I get that certain leaks are purposeful. And the thing is this leaked memo might have been a test to find out who is leaking information. So while this story looks stupid on the face of it, it probably identified a leaker they have been tracking for some time.

Anonymous Coward says:

Re: same old story

Blockquote And the thing is this leaked memo might have been a test to find out who is leaking information.

If I was a very large and cash-rich tech company who really wanted to go after leakers, I would use a portion of that money to personalize every single company-wide communication I send out to catch people like this. While there are too many variables to do it for an individual, you absolutely can do it by department.

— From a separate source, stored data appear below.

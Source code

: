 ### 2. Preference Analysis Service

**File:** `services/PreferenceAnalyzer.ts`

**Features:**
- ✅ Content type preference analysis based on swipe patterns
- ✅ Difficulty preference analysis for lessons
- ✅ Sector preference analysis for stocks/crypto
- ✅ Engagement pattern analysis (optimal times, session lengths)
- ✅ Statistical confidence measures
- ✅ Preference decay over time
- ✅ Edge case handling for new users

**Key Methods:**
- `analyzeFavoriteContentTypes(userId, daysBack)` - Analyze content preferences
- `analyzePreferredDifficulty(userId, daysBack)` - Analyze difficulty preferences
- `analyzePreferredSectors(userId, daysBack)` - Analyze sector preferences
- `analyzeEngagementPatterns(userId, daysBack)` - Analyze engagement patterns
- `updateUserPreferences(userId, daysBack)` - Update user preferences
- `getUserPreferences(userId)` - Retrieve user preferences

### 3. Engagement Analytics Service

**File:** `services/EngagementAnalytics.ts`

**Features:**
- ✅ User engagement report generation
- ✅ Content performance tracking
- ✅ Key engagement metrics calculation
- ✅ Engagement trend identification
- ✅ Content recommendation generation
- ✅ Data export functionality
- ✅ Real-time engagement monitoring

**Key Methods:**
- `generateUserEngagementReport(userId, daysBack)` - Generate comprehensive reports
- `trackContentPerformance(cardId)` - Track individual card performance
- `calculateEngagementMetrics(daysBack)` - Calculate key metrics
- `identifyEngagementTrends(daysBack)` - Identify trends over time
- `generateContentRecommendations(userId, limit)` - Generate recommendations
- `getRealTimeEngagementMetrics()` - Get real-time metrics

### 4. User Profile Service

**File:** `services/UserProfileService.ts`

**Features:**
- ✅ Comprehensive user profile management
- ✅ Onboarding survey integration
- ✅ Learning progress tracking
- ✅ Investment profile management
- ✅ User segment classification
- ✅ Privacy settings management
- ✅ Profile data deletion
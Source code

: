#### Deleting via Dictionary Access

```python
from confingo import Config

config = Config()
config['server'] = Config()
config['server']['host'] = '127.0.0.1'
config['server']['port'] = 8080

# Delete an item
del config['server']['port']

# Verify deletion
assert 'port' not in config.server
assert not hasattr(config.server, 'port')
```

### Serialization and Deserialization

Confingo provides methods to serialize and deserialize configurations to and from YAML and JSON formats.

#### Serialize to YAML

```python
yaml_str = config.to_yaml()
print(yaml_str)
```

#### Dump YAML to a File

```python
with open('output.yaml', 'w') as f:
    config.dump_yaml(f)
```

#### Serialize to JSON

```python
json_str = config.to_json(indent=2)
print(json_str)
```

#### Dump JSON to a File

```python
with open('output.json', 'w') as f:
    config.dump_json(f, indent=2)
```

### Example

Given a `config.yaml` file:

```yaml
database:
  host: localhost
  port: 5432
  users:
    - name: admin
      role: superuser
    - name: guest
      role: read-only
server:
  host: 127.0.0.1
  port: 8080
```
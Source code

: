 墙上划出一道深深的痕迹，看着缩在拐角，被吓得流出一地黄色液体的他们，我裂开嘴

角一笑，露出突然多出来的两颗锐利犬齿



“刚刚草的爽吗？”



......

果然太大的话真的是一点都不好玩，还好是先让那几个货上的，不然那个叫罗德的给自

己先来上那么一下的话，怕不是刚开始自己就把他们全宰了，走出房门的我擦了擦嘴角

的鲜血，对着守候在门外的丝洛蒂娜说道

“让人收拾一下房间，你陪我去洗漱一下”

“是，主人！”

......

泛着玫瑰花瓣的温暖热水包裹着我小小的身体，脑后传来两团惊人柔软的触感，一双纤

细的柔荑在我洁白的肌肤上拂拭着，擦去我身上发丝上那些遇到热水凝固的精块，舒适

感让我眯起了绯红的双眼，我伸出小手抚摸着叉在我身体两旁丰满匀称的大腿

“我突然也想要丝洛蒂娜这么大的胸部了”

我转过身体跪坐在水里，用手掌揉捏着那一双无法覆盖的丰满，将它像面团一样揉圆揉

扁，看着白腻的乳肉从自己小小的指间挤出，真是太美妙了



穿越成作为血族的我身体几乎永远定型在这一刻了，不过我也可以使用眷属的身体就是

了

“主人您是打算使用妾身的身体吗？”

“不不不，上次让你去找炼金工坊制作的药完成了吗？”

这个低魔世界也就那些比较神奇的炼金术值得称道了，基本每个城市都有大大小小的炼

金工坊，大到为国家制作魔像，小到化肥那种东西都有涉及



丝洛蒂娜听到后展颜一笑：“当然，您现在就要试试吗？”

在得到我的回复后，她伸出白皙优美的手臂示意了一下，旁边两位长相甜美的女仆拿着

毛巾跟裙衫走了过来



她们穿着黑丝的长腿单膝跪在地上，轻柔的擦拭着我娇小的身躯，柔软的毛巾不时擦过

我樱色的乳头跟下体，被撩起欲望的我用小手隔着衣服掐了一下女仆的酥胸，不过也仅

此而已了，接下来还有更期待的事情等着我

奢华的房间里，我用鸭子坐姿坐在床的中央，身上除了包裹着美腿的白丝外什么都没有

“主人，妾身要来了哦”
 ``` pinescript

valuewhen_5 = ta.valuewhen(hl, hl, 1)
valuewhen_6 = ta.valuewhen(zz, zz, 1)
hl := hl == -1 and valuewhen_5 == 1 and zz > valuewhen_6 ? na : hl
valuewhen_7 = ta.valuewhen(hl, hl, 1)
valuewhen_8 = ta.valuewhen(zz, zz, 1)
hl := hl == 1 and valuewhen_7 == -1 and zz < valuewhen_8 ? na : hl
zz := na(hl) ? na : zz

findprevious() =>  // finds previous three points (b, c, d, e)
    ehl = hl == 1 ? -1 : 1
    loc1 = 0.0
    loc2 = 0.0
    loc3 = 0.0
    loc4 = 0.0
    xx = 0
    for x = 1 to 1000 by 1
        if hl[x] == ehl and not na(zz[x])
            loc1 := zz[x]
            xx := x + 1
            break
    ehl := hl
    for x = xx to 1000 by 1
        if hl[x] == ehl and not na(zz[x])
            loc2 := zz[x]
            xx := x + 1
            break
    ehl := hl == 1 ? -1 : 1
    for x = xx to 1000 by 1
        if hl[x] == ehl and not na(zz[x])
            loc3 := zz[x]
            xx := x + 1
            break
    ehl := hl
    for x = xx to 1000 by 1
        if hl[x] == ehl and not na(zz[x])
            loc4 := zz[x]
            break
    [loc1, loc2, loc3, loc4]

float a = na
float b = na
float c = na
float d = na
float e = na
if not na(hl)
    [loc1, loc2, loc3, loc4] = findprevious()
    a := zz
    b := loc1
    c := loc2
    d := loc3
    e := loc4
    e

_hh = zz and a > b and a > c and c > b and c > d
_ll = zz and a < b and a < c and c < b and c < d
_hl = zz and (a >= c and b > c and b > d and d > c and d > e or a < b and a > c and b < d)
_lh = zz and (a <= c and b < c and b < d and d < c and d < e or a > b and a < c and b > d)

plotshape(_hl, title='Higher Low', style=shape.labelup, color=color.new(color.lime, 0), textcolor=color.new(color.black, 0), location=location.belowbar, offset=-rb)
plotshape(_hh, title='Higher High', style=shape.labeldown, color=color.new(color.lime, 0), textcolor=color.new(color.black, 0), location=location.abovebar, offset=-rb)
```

Specific phrasing changes, paragraph changes, hidden characters, unique pixels, unique font substitution, font colour/text size changes, unique character or paragraph spacing, etc. Stuff that gives away the leaker.

Many reputable news orgs know this can happen and will change the text to protect their source. But I can see a ton of tech blogs just copy and paste exactly in a rush to print, screwing over their source.

Big Bro-ther says:

Remember the big Apple commercial?

It’s the leakers who are more the woman with the sledgehammer, and Apple who’s more like the big authoritarian head on the screen.

“Hello, new employees, and welcome to Apple’s orientation. Please be aware that we averaged an arrest rate of one employee per month last year, and that was just among the leakers we caught. So be aware that we are watching you, and breaking our rules will have severe consequences.”

The first Rule of Apple Club is that you don’t talk about Apple Club.